In the Matter of Arbitration



Fraternal Order of Police, Ohio Labor Council, Inc.


The Ohio Department of Natural Resources
& The Office of Collective Bargaining


Grievance Number 25-17(09-21-05)-03-05-02
(David Dobbins et. al.)

Date of Hearing: September 21, 2006
Date of Award: October 21 , 2006

Brad Nielsen, Labor Relations Officer   
Buffy Andrews, Labor Relations Spec.      
Bill McGarity, Deputy Chief, Watercraft   
Michael Quinn, Acting Chief   
Erica Berencsi, OCB        
Abblie Workman, OCB Intern
Paul Cox, Chief Counsel
David Dobbins, Grievant
Sally Hess, Grievant
Renee Engelbach, Paralegal
Joel Barden, Staff Representative

An arbitration hearing was conducted on September 21, 2006, at the offices of the Fraternal Order of Police, Columbus, Ohio.

            At the commencement of the hearing the Department of Natural Resources offered a procedural objection stating that there was no record that there had ever been a demand for arbitration made by the FOP.

            After initial arguments the Arbitrator invited the parties to present evidence and further argument on the threshold issue.

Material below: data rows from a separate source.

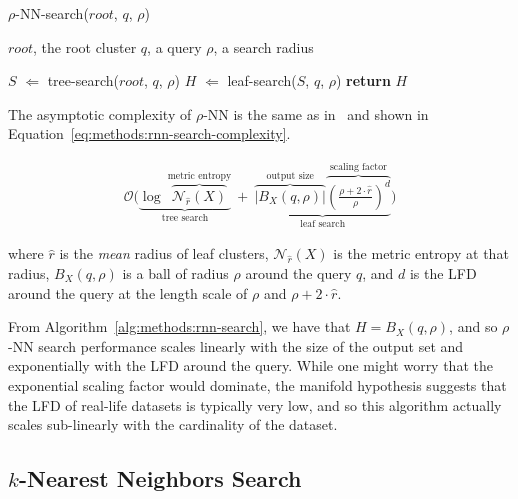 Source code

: \begin{algorithm} 
    \caption{$\rho$-NN-search($root$, $q$, $\rho$)} 
    \label{alg:methods:rnn-search} 
    \begin{algorithmic}
        \REQUIRE $root$, the root cluster
        \REQUIRE $q$, a query
        \REQUIRE $\rho$, a search radius

        \STATE $S$ $\Leftarrow$ tree-search($root$, $q$, $\rho$)
        \STATE $H$ $\Leftarrow$ leaf-search($S$, $q$, $\rho$)
        \STATE \textbf{return} $H$
    \end{algorithmic}
\end{algorithm}

The asymptotic complexity of $\rho$-NN is the same as in~\cite{ishaq2019clustered} and shown in Equation~\ref{eq:methods:rnn-search-complexity}.

\begin{gather}
    \mathcal{O}
    \Bigg(
        \underbrace{
            \log~\overbrace{\mathcal{N}_{\hat{r}}(X)}^{\textrm{metric entropy}}
        }_{\textrm{tree search}}
        \ + \ 
        \underbrace{
            \overbrace{ \big| B_X(q, \rho) \big|}^{\textrm{output size}}
            \overbrace{ \left( \frac{\rho + 2 \cdot \hat{r}}{ \rho} \right) ^ d}^{\textrm{scaling factor}}
        }_{\textrm{leaf search}}
    \Bigg)
    \label{eq:methods:rnn-search-complexity}
\end{gather}

where $\hat{r}$ is the \textit{mean} radius of leaf clusters, $\mathcal{N}_{\hat{r}}(X)$ is the metric entropy at that radius, $B_X(q, \rho)$ is a ball of radius $\rho$ around the query $q$, and $d$ is the LFD around the query at the length scale of $\rho$ and $\rho + 2 \cdot \hat{r}$.

From Algorithm~\ref{alg:methods:rnn-search}, we have that $H = B_X(q, \rho)$, and so $\rho$-NN search performance scales linearly with the size of the output set and exponentially with the LFD around the query.
While one might worry that the exponential scaling factor would dominate, the manifold hypothesis suggests that the LFD of real-life datasets is typically very low, and so this algorithm actually scales sub-linearly with the cardinality of the dataset.


\subsection{\texorpdfstring{$k$}{k}-Nearest Neighbors Search}
\label{sec:methods:knn-search}

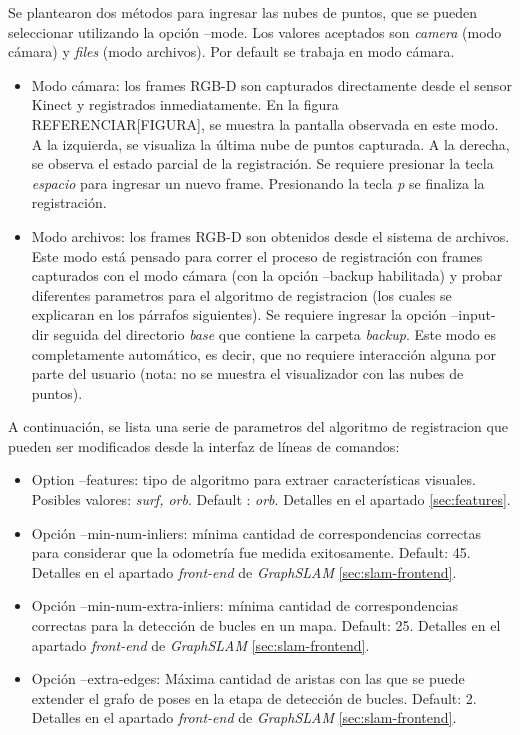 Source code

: Se plantearon dos métodos para ingresar las nubes de puntos, que se pueden seleccionar utilizando la opción --mode.
Los valores aceptados son \textsl{camera} (modo cámara) y \textsl{files} (modo archivos). Por default se trabaja en modo cámara.
\begin{itemize}

\item Modo cámara: los frames RGB-D son capturados directamente desde el sensor Kinect y registrados inmediatamente. En la figura REFERENCIAR[FIGURA], se muestra la pantalla observada en este modo. A la izquierda, se visualiza la última nube de puntos capturada. A la derecha, se observa el estado parcial de la registración. Se requiere presionar la tecla \textit{espacio} para ingresar un nuevo frame. Presionando la tecla \textit{p} se finaliza la registración.

\item Modo archivos: los frames RGB-D son obtenidos desde el sistema de archivos. Este modo está pensado para correr el proceso de registración con frames capturados con el modo cámara (con la opción --backup habilitada) y probar diferentes parametros para el algoritmo de registracion (los cuales se explicaran en los párrafos siguientes). Se requiere ingresar la opción --input-dir seguida del directorio \textit{base} que contiene la carpeta \textit{backup}. Este modo es completamente automático, es decir, que no requiere interacción alguna por parte del usuario (nota: no se muestra el visualizador con las nubes de puntos).

\end{itemize}

A continuación, se lista una serie de parametros del algoritmo de registracion que pueden ser modificados desde la interfaz de líneas de comandos:

\begin{itemize}

\item Option --features: tipo de algoritmo para extraer características visuales. Posibles valores: \textsl{surf, orb}. Default : \textsl{orb}. Detalles en el apartado \ref{sec:features}.

\item Opción --min-num-inliers: mínima cantidad de correspondencias correctas para considerar que la odometría fue medida exitosamente. Default: 45. Detalles en el apartado \textit{front-end} de \textit{GraphSLAM} \ref{sec:slam-frontend}.	

\item Opción --min-num-extra-inliers: mínima cantidad de correspondencias correctas para la detección de bucles en un mapa. Default: 25. Detalles en el apartado \textit{front-end} de \textit{GraphSLAM} \ref{sec:slam-frontend}.

\item Opción --extra-edges: Máxima cantidad de aristas con las que se puede extender el grafo de poses en la etapa de detección de bucles. Default: 2. Detalles en el apartado \textit{front-end} de \textit{GraphSLAM} \ref{sec:slam-frontend}.

\end{itemize}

            The Department requested the hearing be delayed to allow Alicyn Carroll, Office of Collective Bargaining Staff, to arrive and testify.

            After a period of time the Department asked that the hearing proceed on the merits and reserved its right to argue the procedural objection later in the day. [1]

            Prior to the hearing the Arbitrator, upon a request of the FOP, issued a subpoena for various documents relating to this grievance.  In addition to the documents acquired by subpoena, the parties jointly submitted the collective bargaining agreement, the grievance trail and numerous other documents.

            The issue before the Arbitrator can be stated as, “Did the Department of Natural Resources violate Article 22 of the Collective Bargaining Agreement when it assigned Watercraft Officers to Hurricane Katrina Relief?  If so, what shall the remedy be?”


            This situation arose in response to a request received by the State of Ohio for assistance in the aftermath of Hurricane Katrina.  The Department of Natural Resources was notified that assistance had been requested by the federal government to assist in the Gulf Coast region. 

            The request was conveyed on September 2, 2005.  The initial request was for ten (10) Watercraft Officers and five (5) vehicle units.[2]  At that time it was believed that the Parks Division of the Department would also be sending a team.

            On Saturday September 3, 2005, Chief Quinn[3] was notified that the plans had changed in that the Parks Division was not going to send a team and the Watercraft Division needed a team of twenty (20) officers and ten (10) vehicle units.  The team was to be deployed the following day, Sunday, September 4, 2005.

            The Employer surveyed the Watercraft Officers at the ten (10) area offices to solicit volunteers who would be willing to serve on this search and rescue team.

            Seventeen (17) FOP officers were selected along with three (3) exempt supervisors and those twenty (20) persons departed for Mississippi on Sunday.  All seventeen (17) FOP officers were in the Gulf Region for four days and all worked in excess of forty (40) hours and earned overtime compensation.

            Three identical grievances were filed regarding this matter and all were designated as class action grievances on behalf of those persons who had volunteered and who were more senior than one or more of the persons selected.



22.01 Work Week and Work Day

The normal work week for all full-time permanent employees shall be forty (40) hours. The work week shall commence at 0:00 hours on Sunday and end at 23:59 hours on Saturday. The normal work day shall be eight (8) consecutive hours, or ten (10) consecutive hours for those scheduled to work four (4) days a week.

The normal work week for Wildlife Officers and Liquor Control Investigators shall consist of five (5) eight (8) hour days.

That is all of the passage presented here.